BY TAXPAYERS FOR COMMON SENSE – Last week the House of Representatives voted on the fiscal year 2013 Energy and Water spending bill. The $32.1 billion bill funds several government agencies, most notably the Department of Energy, the Bureau of Reclamation, and the Army Corps of Engineers. Over 60 amendments were offered, and many votes were taken on important taxpayer issues—including subsidy cuts subsidies for to energy sectors across the board.

Shockingly, despite our $15 trillion debt and trillion dollar deficits predicted for the next decade, Congress overwhelmingly rejected these cuts. Amendments to cut nuclear, fossil, renewable energy, and more were defeated time and again.

But when we were all but ready to throw in the towel, one lonely cut amendment squeezed through. By a landslide margin of one vote, Congress stopped $25 million in wasteful subsidies for oil shale. Peanuts, we know, but at least they found something! And it was something that has been raking in the cash for decades.

Although you may have heard of shale gas or shale oil, oil shale is different. Unlike shale gas and shale oil, it has failed to be produced on any significant scale. It’s solid rock that contains kerogen, from which oil can be derived. But the process to extract it is inefficient, expensive, and extremely water-intensive, and the oil produced is comparatively low quality.

Over the last century, taxpayers have invested billions of dollars to help oil shale production get off the ground. In the early 1900’s the government began formal support of oil shale extraction—setting aside three tracts of land as reserves. In the 1940’s we began funding extensive research, and in the 1980’s we offered a suite of subsidies including hefty loan guarantees, price guarantees, tax credits, and more. Congress created a quasi-governmental entity—the Synthetic Fuels Corporation (SFC)—just to provide funding for oil shale and other unconventional fuels like liquid coal (just as unsuccessful as shale). Just five years after its start in 1980, the SFC had already lost billions of dollars and President Reagan pulled the plug.

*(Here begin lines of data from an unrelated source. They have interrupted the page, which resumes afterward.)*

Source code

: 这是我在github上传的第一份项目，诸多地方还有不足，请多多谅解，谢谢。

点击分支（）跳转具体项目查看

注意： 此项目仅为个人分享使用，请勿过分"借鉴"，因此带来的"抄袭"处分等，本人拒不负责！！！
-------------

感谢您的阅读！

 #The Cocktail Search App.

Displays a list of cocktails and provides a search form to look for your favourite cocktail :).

But the subsidies didn’t stop when the SFC went the way of the dodo. In 2005 oil shale got another sweetheart deal in the energy bill, getting valuable tax breaks and other subsidies.

Taxpayers have also subsidized oil shale through land giveaways. Two million acres of federal land was made available for its development without charging any fees or rents—which are typical of oil and gas extraction on public or private land. Since oil shale is not currently commercially viable, it’s questionable if taxpayers will ever receive revenue from its production.

Now, don’t get us wrong here. If oil shale could be the next big thing—we’d be happy to see it. But, the oil industry has plenty of money in their coffers to make it happen, if it is possible. What we don’t want to see is lawmakers continuing to pile on the subsidies.

Congress scored one small victory for taxpayers last week by voting to cut the addition of more oil shale subsidies. We had hoped that with the budget situation, a lot more subsidies would be stripped out, but at least this may be the start of government getting out of the oil shale business. After spending billions of dollars with nothing to show for it, it’s past time to cut our losses.